Exercise materials

------------------------

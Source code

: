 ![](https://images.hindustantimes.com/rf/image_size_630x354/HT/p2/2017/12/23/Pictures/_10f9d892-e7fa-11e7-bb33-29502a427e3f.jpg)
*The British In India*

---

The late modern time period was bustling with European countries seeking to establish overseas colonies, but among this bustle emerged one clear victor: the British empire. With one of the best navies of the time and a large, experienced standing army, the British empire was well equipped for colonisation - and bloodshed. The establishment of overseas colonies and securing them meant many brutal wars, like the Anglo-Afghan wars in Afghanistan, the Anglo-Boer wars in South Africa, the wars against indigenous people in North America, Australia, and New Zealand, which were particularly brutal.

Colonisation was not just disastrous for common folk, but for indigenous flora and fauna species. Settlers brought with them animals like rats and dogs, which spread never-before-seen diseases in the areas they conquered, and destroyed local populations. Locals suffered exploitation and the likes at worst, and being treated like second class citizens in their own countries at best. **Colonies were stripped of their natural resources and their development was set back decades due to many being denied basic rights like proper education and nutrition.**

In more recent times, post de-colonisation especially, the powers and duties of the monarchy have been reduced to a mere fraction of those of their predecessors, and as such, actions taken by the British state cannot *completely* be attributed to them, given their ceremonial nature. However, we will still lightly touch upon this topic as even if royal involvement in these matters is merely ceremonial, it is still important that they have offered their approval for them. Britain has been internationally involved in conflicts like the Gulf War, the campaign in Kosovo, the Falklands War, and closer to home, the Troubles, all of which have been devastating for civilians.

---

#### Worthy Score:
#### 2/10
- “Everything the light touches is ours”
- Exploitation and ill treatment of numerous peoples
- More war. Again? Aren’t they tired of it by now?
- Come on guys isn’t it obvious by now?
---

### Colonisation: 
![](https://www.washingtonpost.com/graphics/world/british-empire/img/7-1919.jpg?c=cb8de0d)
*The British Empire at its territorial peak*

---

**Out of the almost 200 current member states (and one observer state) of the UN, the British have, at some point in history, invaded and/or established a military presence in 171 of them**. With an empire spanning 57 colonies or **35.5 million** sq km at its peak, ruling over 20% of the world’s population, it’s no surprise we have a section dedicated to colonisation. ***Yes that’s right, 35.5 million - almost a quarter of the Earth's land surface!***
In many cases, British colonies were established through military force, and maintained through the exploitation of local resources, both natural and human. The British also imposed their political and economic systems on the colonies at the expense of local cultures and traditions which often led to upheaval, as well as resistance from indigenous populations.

------------------------

Task statement
Repeat each of the records exactly as written.

Exercise solution
Source code

: ![](https://images.hindustantimes.com/rf/image_size_630x354/HT/p2/2017/12/23/Pictures/_10f9d892-e7fa-11e7-bb33-29502a427e3f.jpg)
*The British In India*

---

The late modern time period was bustling with European countries seeking to establish overseas colonies, but among this bustle emerged one clear victor: the British empire. With one of the best navies of the time and a large, experienced standing army, the British empire was well equipped for colonisation - and bloodshed. The establishment of overseas colonies and securing them meant many brutal wars, like the Anglo-Afghan wars in Afghanistan, the Anglo-Boer wars in South Africa, the wars against indigenous people in North America, Australia, and New Zealand, which were particularly brutal.

Colonisation was not just disastrous for common folk, but for indigenous flora and fauna species. Settlers brought with them animals like rats and dogs, which spread never-before-seen diseases in the areas they conquered, and destroyed local populations. Locals suffered exploitation and the likes at worst, and being treated like second class citizens in their own countries at best. **Colonies were stripped of their natural resources and their development was set back decades due to many being denied basic rights like proper education and nutrition.**

In more recent times, post de-colonisation especially, the powers and duties of the monarchy have been reduced to a mere fraction of those of their predecessors, and as such, actions taken by the British state cannot *completely* be attributed to them, given their ceremonial nature. However, we will still lightly touch upon this topic as even if royal involvement in these matters is merely ceremonial, it is still important that they have offered their approval for them. Britain has been internationally involved in conflicts like the Gulf War, the campaign in Kosovo, the Falklands War, and closer to home, the Troubles, all of which have been devastating for civilians.

---

#### Worthy Score:
#### 2/10
- “Everything the light touches is ours”
- Exploitation and ill treatment of numerous peoples
- More war. Again? Aren’t they tired of it by now?
- Come on guys isn’t it obvious by now?
---

### Colonisation: 
![](https://www.washingtonpost.com/graphics/world/british-empire/img/7-1919.jpg?c=cb8de0d)
*The British Empire at its territorial peak*

---

**Out of the almost 200 current member states (and one observer state) of the UN, the British have, at some point in history, invaded and/or established a military presence in 171 of them**. With an empire spanning 57 colonies or **35.5 million** sq km at its peak, ruling over 20% of the world’s population, it’s no surprise we have a section dedicated to colonisation. ***Yes that’s right, 35.5 million - almost a quarter of the Earth's land surface!***
In many cases, British colonies were established through military force, and maintained through the exploitation of local resources, both natural and human. The British also imposed their political and economic systems on the colonies at the expense of local cultures and traditions which often led to upheaval, as well as resistance from indigenous populations.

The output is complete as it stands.